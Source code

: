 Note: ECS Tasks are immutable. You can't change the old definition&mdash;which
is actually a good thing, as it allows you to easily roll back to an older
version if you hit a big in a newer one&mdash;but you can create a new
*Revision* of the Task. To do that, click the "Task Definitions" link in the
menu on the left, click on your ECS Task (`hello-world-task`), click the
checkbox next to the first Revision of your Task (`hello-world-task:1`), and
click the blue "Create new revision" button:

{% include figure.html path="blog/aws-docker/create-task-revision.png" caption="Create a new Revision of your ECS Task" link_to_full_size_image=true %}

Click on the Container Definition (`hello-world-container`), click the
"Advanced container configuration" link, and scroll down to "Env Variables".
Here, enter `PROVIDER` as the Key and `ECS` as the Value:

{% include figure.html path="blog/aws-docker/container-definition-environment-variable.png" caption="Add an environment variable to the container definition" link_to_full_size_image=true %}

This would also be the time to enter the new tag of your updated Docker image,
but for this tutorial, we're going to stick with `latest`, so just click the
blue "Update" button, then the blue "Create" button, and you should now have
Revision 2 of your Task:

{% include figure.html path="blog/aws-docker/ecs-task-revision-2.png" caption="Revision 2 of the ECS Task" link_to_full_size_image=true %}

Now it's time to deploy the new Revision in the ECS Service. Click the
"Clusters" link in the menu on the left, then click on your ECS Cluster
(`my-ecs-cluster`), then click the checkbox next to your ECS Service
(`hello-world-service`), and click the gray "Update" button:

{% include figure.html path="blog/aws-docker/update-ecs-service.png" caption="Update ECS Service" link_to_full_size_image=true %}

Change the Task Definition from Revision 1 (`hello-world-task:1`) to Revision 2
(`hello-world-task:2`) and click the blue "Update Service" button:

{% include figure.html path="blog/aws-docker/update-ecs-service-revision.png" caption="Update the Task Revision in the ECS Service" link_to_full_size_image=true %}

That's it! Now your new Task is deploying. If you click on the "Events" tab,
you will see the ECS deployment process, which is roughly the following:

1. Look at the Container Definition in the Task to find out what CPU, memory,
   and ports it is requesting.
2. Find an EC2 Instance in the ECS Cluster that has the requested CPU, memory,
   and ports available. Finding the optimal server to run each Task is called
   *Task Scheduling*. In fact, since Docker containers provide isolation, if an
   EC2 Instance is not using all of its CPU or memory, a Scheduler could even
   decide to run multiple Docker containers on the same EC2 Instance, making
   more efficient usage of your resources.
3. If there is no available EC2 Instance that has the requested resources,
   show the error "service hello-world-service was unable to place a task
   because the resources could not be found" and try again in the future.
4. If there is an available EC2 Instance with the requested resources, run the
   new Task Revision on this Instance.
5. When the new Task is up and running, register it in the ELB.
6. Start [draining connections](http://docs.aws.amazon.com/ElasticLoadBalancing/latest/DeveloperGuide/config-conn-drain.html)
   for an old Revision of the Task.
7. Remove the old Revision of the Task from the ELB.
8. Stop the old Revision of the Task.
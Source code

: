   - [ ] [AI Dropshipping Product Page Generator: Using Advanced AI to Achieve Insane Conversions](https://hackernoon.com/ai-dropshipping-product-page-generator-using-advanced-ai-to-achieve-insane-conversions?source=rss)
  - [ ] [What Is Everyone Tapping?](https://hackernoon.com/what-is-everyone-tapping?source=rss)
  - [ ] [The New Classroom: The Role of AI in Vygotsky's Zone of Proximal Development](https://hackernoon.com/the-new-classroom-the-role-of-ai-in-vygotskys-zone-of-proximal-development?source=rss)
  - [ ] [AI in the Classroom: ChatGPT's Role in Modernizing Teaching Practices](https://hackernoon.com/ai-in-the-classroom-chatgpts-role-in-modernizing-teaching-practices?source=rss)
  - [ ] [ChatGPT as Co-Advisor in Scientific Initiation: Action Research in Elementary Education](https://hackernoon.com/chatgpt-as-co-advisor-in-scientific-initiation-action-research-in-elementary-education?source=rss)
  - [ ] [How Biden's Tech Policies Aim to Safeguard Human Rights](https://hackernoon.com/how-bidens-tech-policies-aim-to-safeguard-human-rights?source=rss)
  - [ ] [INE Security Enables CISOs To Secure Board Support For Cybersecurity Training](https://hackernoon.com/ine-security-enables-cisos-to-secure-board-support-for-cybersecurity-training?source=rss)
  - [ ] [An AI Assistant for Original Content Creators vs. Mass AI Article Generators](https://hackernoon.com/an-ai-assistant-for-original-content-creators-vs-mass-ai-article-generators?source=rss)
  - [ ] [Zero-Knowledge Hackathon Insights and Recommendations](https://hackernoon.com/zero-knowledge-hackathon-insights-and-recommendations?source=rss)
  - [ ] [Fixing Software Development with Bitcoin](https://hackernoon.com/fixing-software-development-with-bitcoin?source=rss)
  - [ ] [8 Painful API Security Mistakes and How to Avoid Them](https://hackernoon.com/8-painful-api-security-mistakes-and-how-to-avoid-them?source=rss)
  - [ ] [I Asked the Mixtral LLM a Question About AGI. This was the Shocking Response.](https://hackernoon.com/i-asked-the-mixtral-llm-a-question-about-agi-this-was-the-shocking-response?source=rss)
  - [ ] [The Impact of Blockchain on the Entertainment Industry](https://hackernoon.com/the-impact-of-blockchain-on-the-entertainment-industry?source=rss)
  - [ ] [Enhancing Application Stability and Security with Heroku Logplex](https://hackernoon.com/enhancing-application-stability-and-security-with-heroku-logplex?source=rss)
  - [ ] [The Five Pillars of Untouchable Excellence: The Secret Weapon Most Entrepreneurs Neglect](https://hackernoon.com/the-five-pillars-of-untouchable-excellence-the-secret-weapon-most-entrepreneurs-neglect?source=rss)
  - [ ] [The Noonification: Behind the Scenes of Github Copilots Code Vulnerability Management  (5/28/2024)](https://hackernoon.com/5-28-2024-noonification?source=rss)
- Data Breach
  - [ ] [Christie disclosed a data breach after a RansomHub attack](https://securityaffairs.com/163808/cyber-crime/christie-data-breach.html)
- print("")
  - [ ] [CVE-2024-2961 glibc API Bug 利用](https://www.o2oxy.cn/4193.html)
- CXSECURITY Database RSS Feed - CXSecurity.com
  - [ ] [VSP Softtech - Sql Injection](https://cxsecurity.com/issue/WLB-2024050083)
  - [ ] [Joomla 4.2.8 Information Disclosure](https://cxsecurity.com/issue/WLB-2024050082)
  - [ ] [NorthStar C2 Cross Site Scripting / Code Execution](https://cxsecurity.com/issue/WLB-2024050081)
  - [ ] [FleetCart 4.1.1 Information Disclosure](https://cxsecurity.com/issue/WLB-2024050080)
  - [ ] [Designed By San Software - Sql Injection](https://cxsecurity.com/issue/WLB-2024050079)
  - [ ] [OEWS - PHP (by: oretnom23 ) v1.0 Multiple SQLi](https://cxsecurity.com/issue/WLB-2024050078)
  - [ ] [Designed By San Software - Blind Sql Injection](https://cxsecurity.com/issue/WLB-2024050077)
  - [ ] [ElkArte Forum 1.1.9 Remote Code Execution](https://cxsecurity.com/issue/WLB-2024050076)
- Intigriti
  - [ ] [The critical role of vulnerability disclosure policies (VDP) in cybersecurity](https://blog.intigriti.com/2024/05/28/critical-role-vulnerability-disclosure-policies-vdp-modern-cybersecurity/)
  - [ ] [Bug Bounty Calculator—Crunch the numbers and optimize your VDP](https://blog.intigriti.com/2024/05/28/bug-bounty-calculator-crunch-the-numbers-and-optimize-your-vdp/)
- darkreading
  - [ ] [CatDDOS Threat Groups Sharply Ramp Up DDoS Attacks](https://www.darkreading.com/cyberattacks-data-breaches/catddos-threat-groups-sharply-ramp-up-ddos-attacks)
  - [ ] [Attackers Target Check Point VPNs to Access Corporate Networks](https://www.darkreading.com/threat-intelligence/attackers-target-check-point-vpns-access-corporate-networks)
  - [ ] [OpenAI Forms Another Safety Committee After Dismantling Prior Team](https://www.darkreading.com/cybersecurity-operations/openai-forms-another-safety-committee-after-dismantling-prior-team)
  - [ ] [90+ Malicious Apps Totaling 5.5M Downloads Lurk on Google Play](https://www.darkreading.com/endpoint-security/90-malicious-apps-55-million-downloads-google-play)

> WHAT THIS TASK INVOLVES:
Out of the data above, set down the lines from the one with "- Data Breach" to the one with "- [ ] [CVE-2024-2961", both included, exactly as written and with no additions.

> TASK RESPONSE:
- Data Breach
  - [ ] [Christie disclosed a data breach after a RansomHub attack](https://securityaffairs.com/163808/cyber-crime/christie-data-breach.html)
- print("")
  - [ ] [CVE-2024-2961 glibc API Bug 利用](https://www.o2oxy.cn/4193.html)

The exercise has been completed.